Items from a dataset:
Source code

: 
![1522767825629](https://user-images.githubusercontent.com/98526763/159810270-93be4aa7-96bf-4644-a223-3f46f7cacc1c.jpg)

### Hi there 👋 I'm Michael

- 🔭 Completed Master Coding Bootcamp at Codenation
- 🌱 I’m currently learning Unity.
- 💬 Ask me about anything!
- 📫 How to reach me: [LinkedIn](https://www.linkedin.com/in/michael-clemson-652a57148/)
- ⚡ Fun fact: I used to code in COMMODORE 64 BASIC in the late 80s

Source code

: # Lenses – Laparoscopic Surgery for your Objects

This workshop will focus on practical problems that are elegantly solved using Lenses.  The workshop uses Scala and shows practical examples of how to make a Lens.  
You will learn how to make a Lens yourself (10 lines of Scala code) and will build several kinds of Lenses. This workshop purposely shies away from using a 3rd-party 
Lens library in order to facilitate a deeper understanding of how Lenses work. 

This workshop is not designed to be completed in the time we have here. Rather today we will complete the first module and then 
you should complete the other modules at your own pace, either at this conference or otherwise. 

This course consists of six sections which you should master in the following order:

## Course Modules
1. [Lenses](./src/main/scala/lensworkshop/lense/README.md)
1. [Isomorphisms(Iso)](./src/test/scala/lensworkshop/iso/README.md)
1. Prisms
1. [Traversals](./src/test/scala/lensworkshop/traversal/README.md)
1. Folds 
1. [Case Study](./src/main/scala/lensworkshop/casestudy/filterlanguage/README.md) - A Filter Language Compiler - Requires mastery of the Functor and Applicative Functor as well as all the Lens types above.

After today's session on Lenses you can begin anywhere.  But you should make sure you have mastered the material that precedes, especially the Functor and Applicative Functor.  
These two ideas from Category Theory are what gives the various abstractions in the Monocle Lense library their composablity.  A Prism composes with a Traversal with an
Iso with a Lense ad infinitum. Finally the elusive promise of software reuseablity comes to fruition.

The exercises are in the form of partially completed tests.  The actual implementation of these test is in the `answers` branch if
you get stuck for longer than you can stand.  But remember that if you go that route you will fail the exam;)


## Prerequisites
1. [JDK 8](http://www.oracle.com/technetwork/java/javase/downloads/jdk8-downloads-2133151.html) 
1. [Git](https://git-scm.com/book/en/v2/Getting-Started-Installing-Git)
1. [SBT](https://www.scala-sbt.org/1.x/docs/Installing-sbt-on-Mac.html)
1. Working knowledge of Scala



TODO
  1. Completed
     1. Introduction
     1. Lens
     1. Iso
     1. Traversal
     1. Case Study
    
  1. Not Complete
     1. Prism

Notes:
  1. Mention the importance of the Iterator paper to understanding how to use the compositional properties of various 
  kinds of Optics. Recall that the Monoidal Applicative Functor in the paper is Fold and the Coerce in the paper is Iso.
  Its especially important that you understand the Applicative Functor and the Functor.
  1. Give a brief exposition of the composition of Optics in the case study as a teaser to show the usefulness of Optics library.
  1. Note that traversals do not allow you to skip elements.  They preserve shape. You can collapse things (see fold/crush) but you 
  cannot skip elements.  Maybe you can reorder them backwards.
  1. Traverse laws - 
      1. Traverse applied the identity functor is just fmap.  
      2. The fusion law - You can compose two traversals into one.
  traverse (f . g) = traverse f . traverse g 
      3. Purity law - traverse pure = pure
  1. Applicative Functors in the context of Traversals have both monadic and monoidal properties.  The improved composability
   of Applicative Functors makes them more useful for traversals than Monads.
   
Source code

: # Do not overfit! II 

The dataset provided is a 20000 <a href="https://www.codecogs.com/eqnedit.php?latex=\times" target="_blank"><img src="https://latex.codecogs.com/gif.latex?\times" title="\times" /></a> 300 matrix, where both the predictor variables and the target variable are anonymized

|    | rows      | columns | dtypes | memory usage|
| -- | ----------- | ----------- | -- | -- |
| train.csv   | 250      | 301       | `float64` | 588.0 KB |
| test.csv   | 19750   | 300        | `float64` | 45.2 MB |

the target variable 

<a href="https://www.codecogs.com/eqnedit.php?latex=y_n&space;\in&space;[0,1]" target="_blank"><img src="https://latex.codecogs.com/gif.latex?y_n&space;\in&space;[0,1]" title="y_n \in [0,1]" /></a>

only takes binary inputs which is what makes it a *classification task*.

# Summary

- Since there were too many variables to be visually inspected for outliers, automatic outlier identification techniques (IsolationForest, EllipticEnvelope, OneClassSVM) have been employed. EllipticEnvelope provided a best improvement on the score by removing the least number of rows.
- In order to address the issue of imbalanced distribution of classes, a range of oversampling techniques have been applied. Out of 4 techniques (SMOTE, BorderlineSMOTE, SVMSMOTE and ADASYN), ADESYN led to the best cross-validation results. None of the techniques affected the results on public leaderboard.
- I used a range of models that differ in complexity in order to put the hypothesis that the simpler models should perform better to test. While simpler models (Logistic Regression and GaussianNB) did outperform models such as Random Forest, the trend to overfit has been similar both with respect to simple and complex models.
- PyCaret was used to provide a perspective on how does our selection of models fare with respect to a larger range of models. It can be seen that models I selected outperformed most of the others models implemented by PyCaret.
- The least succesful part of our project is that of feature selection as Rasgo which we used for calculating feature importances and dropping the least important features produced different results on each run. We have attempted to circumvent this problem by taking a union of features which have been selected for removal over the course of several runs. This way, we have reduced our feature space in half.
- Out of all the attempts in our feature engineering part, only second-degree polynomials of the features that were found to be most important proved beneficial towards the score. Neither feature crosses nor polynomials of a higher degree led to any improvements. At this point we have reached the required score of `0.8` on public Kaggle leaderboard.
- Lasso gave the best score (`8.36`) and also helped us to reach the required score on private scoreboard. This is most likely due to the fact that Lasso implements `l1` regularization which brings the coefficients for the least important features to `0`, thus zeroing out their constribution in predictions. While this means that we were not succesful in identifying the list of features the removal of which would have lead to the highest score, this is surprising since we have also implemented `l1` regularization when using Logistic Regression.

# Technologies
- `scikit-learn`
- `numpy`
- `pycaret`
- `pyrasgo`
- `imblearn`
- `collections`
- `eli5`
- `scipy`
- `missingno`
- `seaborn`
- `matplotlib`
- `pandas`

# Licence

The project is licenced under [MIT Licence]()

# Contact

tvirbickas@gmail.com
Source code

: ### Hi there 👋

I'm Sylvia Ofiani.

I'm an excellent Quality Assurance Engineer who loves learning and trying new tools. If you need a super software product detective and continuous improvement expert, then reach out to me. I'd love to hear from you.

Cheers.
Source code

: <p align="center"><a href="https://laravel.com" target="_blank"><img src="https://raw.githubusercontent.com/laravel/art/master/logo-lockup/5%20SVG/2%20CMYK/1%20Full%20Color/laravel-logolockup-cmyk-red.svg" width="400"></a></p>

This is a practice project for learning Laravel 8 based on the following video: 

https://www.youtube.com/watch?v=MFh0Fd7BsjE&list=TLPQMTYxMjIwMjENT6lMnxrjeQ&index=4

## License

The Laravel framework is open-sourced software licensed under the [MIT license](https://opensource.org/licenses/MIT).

...

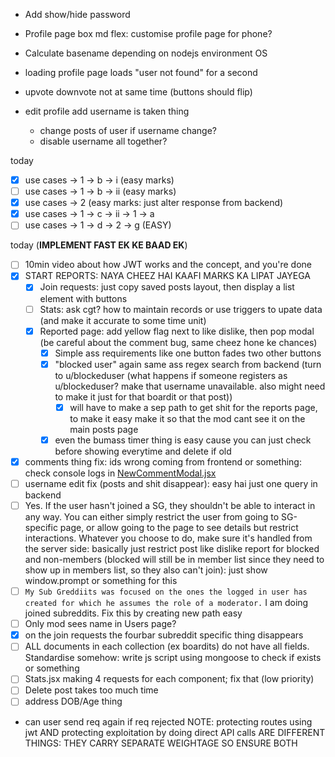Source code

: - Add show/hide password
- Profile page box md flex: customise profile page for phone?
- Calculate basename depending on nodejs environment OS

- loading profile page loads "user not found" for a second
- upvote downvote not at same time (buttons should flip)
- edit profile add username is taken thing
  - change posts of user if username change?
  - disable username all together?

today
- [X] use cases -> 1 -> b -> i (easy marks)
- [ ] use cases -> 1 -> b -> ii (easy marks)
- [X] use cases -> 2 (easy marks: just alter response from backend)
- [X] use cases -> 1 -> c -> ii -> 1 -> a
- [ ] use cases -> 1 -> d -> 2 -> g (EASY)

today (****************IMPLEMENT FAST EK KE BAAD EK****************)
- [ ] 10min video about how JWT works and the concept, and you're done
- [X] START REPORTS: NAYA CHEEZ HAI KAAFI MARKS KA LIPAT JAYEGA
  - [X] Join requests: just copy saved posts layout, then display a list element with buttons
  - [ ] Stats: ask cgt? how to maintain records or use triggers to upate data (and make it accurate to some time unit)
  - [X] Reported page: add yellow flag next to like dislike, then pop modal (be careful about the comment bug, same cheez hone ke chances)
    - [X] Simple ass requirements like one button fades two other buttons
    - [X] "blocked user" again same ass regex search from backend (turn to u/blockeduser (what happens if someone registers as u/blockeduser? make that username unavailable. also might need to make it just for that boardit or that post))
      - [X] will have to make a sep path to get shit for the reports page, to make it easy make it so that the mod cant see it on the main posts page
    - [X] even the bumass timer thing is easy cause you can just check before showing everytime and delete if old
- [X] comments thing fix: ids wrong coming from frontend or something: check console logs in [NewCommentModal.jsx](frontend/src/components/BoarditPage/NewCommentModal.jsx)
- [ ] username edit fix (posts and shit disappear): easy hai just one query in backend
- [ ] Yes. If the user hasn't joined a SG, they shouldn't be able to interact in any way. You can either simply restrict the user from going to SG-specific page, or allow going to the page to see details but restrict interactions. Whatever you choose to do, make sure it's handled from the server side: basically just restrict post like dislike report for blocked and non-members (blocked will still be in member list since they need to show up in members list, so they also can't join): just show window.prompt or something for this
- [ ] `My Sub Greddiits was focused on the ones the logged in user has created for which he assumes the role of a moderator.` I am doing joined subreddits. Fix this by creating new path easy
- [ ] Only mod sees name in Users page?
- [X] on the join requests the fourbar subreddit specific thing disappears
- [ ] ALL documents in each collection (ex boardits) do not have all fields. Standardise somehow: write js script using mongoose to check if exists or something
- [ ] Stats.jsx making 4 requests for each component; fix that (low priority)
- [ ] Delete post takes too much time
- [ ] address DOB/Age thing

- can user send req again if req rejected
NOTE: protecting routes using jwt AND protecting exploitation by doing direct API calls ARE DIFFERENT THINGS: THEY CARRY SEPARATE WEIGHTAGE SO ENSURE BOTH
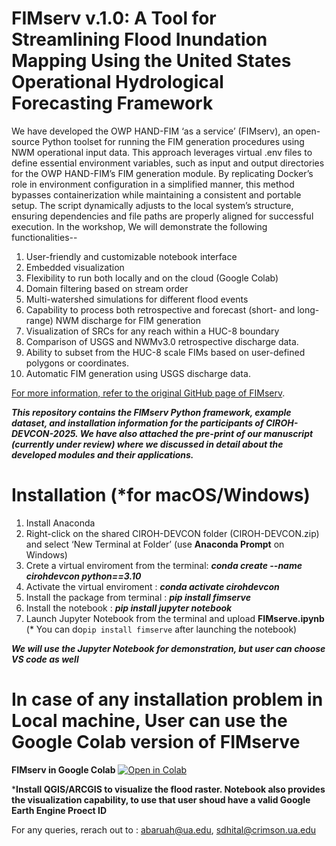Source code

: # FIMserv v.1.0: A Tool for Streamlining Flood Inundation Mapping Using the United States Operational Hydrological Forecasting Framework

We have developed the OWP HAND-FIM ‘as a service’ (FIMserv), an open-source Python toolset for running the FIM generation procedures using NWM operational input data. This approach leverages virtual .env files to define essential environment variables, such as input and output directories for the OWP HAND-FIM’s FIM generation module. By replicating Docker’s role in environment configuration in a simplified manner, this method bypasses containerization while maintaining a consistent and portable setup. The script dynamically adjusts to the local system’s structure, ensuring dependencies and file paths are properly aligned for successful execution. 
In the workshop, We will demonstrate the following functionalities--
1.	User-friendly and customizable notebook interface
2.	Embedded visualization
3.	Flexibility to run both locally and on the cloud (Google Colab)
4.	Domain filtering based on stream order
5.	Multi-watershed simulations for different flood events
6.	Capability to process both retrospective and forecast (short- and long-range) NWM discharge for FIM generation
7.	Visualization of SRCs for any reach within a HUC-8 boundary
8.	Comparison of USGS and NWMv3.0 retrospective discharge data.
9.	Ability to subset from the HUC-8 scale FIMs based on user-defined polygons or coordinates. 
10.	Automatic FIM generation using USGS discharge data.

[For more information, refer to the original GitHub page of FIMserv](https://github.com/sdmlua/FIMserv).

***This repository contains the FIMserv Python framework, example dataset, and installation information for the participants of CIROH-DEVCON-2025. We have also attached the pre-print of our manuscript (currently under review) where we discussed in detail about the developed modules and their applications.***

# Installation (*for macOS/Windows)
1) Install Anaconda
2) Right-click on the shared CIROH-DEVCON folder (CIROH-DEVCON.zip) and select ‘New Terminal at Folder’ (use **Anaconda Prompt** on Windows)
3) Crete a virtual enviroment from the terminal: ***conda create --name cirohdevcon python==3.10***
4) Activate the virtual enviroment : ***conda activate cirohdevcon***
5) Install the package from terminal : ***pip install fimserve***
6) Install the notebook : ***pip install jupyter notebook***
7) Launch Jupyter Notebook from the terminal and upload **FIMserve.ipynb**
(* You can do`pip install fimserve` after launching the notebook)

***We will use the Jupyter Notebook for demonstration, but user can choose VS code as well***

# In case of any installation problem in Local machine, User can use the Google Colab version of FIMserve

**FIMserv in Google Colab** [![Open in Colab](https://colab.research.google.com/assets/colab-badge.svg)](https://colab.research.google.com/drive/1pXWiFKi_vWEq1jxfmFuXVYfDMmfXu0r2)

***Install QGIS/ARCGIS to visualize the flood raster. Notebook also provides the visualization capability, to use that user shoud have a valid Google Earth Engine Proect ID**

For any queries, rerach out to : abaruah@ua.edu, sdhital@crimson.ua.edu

==

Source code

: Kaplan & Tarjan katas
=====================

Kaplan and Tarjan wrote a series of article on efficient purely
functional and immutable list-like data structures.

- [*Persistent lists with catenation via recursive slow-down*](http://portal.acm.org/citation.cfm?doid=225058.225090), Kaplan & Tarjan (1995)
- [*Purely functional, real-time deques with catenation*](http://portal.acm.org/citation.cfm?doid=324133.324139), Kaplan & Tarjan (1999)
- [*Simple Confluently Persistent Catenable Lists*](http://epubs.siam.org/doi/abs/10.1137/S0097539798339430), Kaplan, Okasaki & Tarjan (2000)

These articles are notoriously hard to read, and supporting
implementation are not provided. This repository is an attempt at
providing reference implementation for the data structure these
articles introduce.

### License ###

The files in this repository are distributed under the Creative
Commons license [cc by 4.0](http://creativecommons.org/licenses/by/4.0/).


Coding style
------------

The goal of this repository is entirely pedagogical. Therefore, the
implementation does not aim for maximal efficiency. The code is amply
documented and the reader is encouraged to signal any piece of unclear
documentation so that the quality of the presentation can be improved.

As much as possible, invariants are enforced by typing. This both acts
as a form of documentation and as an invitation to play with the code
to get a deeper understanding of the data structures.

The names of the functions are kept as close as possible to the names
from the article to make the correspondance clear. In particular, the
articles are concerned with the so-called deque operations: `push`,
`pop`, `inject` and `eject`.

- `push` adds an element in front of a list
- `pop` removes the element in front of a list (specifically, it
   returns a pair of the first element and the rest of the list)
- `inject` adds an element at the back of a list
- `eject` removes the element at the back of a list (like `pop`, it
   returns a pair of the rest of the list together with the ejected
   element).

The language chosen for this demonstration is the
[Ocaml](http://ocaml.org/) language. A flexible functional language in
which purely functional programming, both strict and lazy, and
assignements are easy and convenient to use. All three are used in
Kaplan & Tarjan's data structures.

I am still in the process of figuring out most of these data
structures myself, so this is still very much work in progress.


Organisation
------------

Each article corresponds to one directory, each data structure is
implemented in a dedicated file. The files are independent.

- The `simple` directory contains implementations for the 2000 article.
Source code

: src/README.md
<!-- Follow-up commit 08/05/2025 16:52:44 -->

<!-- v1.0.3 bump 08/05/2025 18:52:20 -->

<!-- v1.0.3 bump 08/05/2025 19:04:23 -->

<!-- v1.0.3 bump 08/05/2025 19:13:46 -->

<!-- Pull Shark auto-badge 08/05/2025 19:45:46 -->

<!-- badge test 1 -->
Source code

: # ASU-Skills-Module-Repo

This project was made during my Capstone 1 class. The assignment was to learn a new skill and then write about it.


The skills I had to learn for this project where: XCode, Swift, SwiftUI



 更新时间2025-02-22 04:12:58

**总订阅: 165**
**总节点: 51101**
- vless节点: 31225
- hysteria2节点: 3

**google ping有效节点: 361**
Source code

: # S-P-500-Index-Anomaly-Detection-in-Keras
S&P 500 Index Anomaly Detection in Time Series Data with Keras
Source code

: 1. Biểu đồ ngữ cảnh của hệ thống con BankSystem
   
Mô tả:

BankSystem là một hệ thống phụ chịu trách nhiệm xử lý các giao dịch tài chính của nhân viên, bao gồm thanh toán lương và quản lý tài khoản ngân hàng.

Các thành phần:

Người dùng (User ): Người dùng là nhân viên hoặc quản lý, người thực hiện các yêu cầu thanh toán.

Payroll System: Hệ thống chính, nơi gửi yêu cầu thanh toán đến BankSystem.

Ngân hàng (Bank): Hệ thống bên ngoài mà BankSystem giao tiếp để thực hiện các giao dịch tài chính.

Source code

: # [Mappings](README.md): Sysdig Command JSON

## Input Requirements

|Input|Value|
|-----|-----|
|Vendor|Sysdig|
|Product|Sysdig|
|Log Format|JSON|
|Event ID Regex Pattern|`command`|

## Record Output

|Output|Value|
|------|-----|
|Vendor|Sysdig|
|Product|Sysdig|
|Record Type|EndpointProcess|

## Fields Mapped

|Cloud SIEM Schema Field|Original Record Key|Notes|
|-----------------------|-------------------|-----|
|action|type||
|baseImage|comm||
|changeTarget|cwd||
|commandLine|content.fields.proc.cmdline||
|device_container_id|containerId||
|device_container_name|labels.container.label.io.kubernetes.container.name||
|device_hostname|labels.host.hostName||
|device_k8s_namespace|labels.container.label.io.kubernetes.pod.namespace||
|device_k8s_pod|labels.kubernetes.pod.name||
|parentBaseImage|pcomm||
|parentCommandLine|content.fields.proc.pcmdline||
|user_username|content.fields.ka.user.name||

Exercise: Taking the lines above, repeat exactly those from the line that contains "polygons or coordinates." through the line that contains "in Google Colab**", and both of those lines as well. Include nothing else.

Reply to the exercise:
9.	Ability to subset from the HUC-8 scale FIMs based on user-defined polygons or coordinates. 
10.	Automatic FIM generation using USGS discharge data.

[For more information, refer to the original GitHub page of FIMserv](https://github.com/sdmlua/FIMserv).

***This repository contains the FIMserv Python framework, example dataset, and installation information for the participants of CIROH-DEVCON-2025. We have also attached the pre-print of our manuscript (currently under review) where we discussed in detail about the developed modules and their applications.***

# Installation (*for macOS/Windows)
1) Install Anaconda
2) Right-click on the shared CIROH-DEVCON folder (CIROH-DEVCON.zip) and select ‘New Terminal at Folder’ (use **Anaconda Prompt** on Windows)
3) Crete a virtual enviroment from the terminal: ***conda create --name cirohdevcon python==3.10***
4) Activate the virtual enviroment : ***conda activate cirohdevcon***
5) Install the package from terminal : ***pip install fimserve***
6) Install the notebook : ***pip install jupyter notebook***
7) Launch Jupyter Notebook from the terminal and upload **FIMserve.ipynb**
(* You can do`pip install fimserve` after launching the notebook)

***We will use the Jupyter Notebook for demonstration, but user can choose VS code as well***

# In case of any installation problem in Local machine, User can use the Google Colab version of FIMserve

**FIMserv in Google Colab** [![Open in Colab](https://colab.research.google.com/assets/colab-badge.svg)](https://colab.research.google.com/drive/1pXWiFKi_vWEq1jxfmFuXVYfDMmfXu0r2)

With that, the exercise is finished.